The Financial Crimes Enforcement Network (FinCEN), which is a bureau of the Department of the Treasury, has proposed rules1 that would designate SEC-registered investment advisers as “financial institutions” under Bank Secrecy Act (BSA) regulations. Currently, investment advisers, unlike such entities as broker-dealers, banks, registered investment companies, operators of credit card systems and most casinos, are not BSA “financial institutions” and not subject to the array of requirements that come with that designation.
In connection with this change, the proposal would require all SEC-registered investment advisers to (i) develop and implement a written anti-money laundering (AML) program, and (ii) as needed, report suspicious activity to FinCEN pursuant to the BSA via Suspicious Activity Reports (SARs). The proposed rules would also require affected investment advisers to file Currency Transaction Reports (CTRs) and maintain various records relating to the transmittal of funds. Although the proposed rules would apply only to investment advisers registered with the SEC, the proposing release notes that future rulemaking may affect other types of investment advisers, such as state regulated or SEC-exempt advisers. Assuming the proposed rules are adopted as written, FinCEN would delegate examination authority to the SEC.
AML Program Requirement
The proposed rules would require all SEC-registered investment advisers to adopt and implement a written AML program reasonably designed to prevent the investment adviser from being used to facilitate money-laundering or the financing of terrorism, and to ensure compliance with the BSA and BSA regulations. Under the proposal, the investment adviser’s board, or if it does not have a board, its general partner, sole proprietor or equivalent person, must approve the AML program in writing, and the investment adviser must make that program available to FinCEN or the SEC upon request. An AML program would be required to be in place within six months of applicable rules becoming effective.
In the proposing release, FinCEN notes it would impose a risk-based approach under which larger firms would be expected to employ a more complex AML program than firms with smaller and more centralized organizations.

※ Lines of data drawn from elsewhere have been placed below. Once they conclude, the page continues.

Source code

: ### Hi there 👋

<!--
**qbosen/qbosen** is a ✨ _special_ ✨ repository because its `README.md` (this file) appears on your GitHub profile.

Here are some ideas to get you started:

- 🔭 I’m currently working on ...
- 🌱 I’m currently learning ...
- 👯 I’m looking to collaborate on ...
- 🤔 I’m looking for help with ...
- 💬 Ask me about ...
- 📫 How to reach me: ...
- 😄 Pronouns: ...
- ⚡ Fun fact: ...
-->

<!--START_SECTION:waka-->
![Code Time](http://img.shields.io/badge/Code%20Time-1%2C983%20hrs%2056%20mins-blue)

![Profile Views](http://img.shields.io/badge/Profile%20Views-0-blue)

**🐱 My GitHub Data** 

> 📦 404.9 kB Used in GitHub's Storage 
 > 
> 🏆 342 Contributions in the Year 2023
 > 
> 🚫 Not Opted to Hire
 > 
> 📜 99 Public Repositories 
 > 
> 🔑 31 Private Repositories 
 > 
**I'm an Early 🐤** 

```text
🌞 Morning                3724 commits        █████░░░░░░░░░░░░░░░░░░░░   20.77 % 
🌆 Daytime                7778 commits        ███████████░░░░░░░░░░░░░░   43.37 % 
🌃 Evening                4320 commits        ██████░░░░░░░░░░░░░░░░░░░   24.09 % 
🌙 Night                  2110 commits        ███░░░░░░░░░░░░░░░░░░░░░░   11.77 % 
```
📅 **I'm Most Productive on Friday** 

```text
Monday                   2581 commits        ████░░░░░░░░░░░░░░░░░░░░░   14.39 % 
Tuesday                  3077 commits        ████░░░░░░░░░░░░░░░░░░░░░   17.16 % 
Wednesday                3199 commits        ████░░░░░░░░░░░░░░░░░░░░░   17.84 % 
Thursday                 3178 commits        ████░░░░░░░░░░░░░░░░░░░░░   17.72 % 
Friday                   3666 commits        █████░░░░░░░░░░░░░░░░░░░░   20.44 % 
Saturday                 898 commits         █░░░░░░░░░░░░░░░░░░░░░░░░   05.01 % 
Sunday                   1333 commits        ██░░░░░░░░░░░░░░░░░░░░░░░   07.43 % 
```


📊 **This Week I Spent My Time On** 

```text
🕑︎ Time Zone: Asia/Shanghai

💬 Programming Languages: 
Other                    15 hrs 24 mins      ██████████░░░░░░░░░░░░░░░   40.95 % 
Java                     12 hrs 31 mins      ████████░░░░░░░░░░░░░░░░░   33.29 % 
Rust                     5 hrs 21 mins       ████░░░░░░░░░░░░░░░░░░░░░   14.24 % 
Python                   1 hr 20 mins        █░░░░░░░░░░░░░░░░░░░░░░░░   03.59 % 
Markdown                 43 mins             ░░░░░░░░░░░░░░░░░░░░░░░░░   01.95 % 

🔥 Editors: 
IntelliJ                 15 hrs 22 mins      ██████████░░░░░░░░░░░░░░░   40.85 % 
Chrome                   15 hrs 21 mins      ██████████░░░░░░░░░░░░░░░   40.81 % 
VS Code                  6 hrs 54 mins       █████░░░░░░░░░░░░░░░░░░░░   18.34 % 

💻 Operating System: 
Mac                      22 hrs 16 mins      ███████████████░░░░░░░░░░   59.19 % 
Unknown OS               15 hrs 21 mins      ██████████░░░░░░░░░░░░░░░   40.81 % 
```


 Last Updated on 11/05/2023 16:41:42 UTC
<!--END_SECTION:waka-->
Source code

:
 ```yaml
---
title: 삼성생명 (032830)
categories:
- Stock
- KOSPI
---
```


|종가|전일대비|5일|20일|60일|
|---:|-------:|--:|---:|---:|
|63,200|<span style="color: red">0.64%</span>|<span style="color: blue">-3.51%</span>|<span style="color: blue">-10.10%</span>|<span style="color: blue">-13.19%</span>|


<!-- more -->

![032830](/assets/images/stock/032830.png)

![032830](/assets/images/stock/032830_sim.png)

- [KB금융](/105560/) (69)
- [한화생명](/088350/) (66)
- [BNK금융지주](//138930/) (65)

Each investment adviser’s AML program would be required to cover all of its advisory activities, whether the investment adviser is working as a primary adviser or in a sub-advisory capacity. As different types of advisory clients pose varying levels of risk, affected investment advisers would be required to conduct risk-based assessments of money laundering and terrorist financing risks presented by such clients as unregistered pooled investment vehicles and private clients.
Each investment adviser would be required to designate a person or persons responsible for implementing and monitoring the operations and internal controls of the investment adviser’s AML program, and provide for that person and other appropriate persons’ training. The proposed rules require periodic, independent AML testing, which may be carried out by the investment adviser’s employees, its affiliates or an unaffiliated third party, so long as those responsible for testing are not also involved in the operation and oversight of the program. While affected investment advisers may delegate responsibility for some elements of their AML compliance programs to appropriate third parties, ultimate responsibility for the effectiveness of the AML program will remain with the investment adviser.
Suspicious Activity Reports
The proposed rules would also require affected investment advisers to report suspicious transactions involving, in the aggregate, at least $5,000 in cash or other assets by filing SARs. As proposed, investment advisers and their agents and employees would be required to treat SARs as confidential and would not be permitted to share them even within their own corporate organizational structures. But in seeking comment on the proposed rules, FinCEN has specifically asked whether this heightened level of secrecy within a single organizational structure is appropriate. Further, as is already standard for SAR filers, where more than one financial institution is obligated to file an SAR with respect to the same transaction, only one SAR need be filed.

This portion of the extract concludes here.